Ядринцев был человеком истории. Принимал её рай и ад. Готовил себя к испытаниям, которые стерегут его в будущем, наградят или покарают. Музыка, сочетаясь с поэзией, обладала магической силой, открывала будущее. Ещё бы секунды очнуться, прервать колдовскую музыку, схватить Ирину за руку и бежать прочь из этого подземелья с роялем, где нет ни одной здоровой струны, с виолончелью, на которой играл полоумный маэстро. Ядринцев отрекался от будущего, отрекался от русской истории. Но она со всей неизбежностью обняла его и умчала в будущее, где сломанный цветок золотого шара, синяя бусинка в половицах, падают на спину спелые яблоки.
Страдая от жестоких ран,
Неистово, с размаху
Идёт Россия на таран,
Рвёт на груди рубаху.
Труба возопила и с последним воплем умолкла. Лоскутов опустошённо опустил саксофон. Из серебряной горловины истекали остатки звука. Он был потрясён. Как ныряльщик, всплыл из глубин, страдая от перепада давления, у него из носа сочилась струйка крови. Ядринцев прислонился к стене рядом с виолончелью. Он и она были без струн.
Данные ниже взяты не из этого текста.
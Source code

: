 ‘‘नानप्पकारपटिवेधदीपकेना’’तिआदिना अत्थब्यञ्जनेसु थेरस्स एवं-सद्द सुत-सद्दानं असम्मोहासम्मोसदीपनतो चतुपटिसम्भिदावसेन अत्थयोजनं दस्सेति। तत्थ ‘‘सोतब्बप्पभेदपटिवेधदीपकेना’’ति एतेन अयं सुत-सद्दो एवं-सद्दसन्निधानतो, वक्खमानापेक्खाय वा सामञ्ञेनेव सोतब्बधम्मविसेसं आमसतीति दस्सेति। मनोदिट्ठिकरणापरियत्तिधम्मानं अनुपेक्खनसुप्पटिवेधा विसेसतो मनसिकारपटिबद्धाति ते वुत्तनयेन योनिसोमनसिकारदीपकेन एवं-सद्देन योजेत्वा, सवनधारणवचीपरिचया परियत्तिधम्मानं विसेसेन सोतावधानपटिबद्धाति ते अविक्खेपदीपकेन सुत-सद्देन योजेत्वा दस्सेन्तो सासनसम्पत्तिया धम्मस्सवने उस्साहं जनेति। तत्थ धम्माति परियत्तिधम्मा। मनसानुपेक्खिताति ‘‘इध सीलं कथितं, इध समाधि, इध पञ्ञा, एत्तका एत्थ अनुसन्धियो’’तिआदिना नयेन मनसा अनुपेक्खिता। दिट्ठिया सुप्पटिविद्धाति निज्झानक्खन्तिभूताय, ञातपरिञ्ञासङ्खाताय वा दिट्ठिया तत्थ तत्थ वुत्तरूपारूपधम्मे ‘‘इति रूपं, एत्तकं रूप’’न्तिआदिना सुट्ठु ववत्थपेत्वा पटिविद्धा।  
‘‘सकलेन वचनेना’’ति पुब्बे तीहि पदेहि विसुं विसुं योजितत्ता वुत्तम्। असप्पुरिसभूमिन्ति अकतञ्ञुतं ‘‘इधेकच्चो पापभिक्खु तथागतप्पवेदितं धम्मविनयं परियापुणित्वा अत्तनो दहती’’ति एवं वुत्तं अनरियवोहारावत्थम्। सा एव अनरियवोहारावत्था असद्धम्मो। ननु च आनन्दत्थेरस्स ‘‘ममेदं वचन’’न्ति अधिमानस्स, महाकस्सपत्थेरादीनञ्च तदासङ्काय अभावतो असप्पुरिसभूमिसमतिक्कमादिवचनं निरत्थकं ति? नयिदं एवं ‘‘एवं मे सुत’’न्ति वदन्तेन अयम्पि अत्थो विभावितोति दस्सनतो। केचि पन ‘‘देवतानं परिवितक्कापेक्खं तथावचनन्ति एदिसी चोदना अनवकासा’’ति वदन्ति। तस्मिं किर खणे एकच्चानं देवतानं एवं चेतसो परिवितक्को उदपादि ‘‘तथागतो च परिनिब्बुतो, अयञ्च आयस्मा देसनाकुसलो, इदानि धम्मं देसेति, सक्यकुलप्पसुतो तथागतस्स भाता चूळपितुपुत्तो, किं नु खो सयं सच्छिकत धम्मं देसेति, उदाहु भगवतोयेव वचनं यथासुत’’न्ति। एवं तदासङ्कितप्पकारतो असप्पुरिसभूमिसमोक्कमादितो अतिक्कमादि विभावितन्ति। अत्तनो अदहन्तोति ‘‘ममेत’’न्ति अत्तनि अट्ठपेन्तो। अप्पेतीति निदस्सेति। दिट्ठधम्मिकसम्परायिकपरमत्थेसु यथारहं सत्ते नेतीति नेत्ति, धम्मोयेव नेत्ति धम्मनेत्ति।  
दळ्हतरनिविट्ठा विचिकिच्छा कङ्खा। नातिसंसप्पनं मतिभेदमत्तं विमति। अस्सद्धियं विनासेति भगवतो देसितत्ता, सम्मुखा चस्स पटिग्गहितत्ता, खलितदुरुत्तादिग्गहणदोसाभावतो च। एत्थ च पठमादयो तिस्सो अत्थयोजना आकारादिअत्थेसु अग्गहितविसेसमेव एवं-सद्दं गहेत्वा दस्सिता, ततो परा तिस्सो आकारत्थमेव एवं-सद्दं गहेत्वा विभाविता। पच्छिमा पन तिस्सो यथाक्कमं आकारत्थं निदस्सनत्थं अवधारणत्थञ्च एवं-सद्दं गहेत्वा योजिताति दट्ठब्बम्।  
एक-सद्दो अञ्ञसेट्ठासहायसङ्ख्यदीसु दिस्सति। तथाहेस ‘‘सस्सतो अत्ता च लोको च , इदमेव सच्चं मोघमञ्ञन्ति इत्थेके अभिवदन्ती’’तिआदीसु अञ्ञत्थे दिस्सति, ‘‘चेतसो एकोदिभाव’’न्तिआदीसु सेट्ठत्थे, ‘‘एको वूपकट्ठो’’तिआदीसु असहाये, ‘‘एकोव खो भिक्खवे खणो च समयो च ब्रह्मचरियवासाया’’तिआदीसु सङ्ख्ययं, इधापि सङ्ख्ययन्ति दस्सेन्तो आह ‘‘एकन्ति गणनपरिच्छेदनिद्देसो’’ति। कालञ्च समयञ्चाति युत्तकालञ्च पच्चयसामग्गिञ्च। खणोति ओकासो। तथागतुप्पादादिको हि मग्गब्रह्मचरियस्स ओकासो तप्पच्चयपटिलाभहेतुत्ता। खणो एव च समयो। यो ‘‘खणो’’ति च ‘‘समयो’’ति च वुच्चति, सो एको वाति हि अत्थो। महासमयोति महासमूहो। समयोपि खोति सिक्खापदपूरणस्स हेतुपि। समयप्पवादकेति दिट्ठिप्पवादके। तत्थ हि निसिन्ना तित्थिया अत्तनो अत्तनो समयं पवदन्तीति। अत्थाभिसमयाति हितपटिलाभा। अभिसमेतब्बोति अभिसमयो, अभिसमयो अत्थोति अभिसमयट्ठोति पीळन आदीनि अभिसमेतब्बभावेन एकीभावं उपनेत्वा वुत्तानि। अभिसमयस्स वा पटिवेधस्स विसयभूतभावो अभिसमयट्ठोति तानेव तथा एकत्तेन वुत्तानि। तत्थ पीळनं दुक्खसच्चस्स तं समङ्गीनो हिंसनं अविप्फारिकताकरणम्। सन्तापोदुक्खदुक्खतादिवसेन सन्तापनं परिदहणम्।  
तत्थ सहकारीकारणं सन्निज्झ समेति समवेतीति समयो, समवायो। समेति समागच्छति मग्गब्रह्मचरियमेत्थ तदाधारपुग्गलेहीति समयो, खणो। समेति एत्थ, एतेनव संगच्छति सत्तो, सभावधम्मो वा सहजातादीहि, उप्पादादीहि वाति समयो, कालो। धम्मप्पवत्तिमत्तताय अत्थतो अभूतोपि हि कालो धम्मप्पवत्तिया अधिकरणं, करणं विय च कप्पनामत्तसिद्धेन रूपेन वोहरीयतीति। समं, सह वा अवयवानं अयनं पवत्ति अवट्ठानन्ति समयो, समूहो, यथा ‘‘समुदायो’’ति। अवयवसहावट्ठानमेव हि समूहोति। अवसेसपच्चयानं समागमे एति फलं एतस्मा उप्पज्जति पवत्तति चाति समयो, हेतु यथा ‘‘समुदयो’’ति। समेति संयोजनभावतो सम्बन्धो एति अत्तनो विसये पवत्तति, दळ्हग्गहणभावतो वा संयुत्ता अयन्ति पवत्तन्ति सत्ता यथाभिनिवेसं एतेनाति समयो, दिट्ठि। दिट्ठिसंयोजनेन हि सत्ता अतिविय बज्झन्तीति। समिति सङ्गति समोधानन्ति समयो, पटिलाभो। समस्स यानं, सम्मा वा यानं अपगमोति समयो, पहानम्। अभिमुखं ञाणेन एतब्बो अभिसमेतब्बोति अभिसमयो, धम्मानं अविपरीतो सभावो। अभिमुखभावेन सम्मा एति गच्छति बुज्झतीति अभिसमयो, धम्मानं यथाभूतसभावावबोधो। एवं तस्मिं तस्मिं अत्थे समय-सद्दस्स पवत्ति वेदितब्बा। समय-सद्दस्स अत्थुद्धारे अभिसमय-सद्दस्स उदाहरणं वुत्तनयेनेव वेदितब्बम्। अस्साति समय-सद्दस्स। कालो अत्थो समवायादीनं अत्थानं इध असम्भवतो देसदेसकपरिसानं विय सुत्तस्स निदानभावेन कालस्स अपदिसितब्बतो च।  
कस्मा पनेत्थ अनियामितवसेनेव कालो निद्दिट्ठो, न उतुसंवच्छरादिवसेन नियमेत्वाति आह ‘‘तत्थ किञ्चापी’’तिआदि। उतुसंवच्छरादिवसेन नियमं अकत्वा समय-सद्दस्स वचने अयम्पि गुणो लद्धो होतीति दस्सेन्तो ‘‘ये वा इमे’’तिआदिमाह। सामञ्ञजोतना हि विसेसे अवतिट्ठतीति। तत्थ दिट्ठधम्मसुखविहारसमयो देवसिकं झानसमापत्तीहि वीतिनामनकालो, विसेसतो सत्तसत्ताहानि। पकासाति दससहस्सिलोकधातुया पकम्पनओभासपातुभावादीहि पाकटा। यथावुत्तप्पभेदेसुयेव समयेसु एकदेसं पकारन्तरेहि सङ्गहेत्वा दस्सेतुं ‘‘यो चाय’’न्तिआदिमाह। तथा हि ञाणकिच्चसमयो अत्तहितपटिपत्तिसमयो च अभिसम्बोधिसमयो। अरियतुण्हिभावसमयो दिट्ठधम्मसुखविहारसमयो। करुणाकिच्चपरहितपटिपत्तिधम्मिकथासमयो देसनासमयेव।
Ирина, зайдя в студию, испугалась неряшливо и сумбурно убранного подвала. Она присела на круглое креслице у рояля с открытой крышкой, под сень её черного поднятого крыла. Слушала музыку, которая ей казалась чужой, ревущей. Музыкант с трудом проталкивал её сквозь узкую горловину трубы и сам изнывал, раздувал вену на шее, пучил глаза. Ядринцев, читая стихи, сбивался, не поспевал за музыкой. Она тяготилось, пришла сюда поневоле. Но вдруг на нежданном слёзном переливе в ней дрогнули потаённые жилки. Уловили этот горький родной перелив, и ей захотелось влиться в него, стать им, не отпускать от себя. Она качнулась на креслице, перелив исчез, и проснувшиеся жилки уснули. Она осталась у рояля, на котором стояла винная бутылка и три бокала. Ещё раз проснулись жилки, превратились в струны, она порывалась соскочить с креслица, пролететь босиком по деревянному полу, поймать музыкальную волну и скользить на ней, взмывая и падая, не отпуская чудесную волну. Она сбросила туфли, готовясь лететь по волшебной волне. Но её руки и ноги испугались прыжка, и она, встрепенувшись, замерла, слыша, как удаляется волна. Ей было горько. В ней умерла танцовщица…
Биения жилок – остались после гибели танцовщицы. Но вдруг прихлынула слёзная сладость, родное, измученное, чудное. Она тихо ахнула, вскочила, пробежала мелкими шагами, разгоняясь, ускоряясь, набирая ветра, полёта, свободы. Отталкивалась от пола, чтобы взлететь. По ней хлестнуло, шумно ударило, из кустов, всем зарядом, пробивая дробью изумрудное оперенье. Так утка, сложив крылья, падает, и в грохоте умолкающего выстрела не слышен тихий стук о землю убитого тела. Ирина, добежав до середины студии, вскинула руки, поднялась на носки и опустилась на пол. Сидела, охватив колени и рыдая. Лоскутов и Ядринцев её утешали, Ядринцев целовал её плачущие глаза.